*** Data Section Begins ***
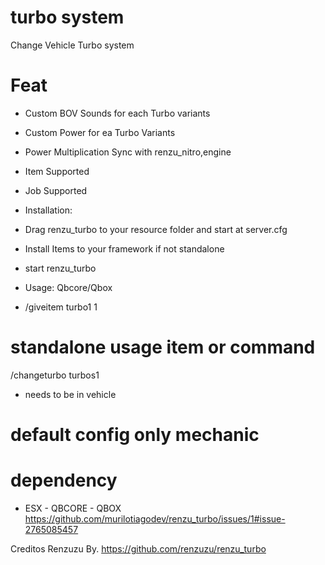 # turbo system
Change Vehicle Turbo system

# Feat
- Custom BOV Sounds for each Turbo variants
- Custom Power for ea Turbo Variants
- Power Multiplication Sync with renzu_nitro,engine
- Item Supported
- Job Supported


- Installation:
- Drag renzu_turbo to your resource folder and start at server.cfg
- Install Items to your framework if not standalone
- start renzu_turbo
- Usage:
  Qbcore/Qbox 
- /giveitem turbo1 1


# standalone usage item or command
/changeturbo turbos1
- needs to be in vehicle

# default config only mechanic

# dependency 
- ESX - QBCORE - QBOX
https://github.com/murilotiagodev/renzu_turbo/issues/1#issue-2765085457

Creditos Renzuzu By.
https://github.com/renzuzu/renzu_turbo
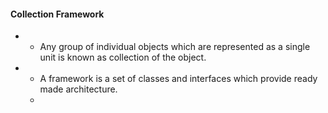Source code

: #### Collection Framework  
- - Any group of individual objects which are represented as a single unit is known as collection of the  object.
- - A framework is a set of classes and interfaces which provide ready made architecture.
  -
*** Data Section Ends ***
__Work item__
From the material above, copy every line where the word "which" is found.

__Answer below__
- - Any group of individual objects which are represented as a single unit is known as collection of the  object.
- - A framework is a set of classes and interfaces which provide ready made architecture.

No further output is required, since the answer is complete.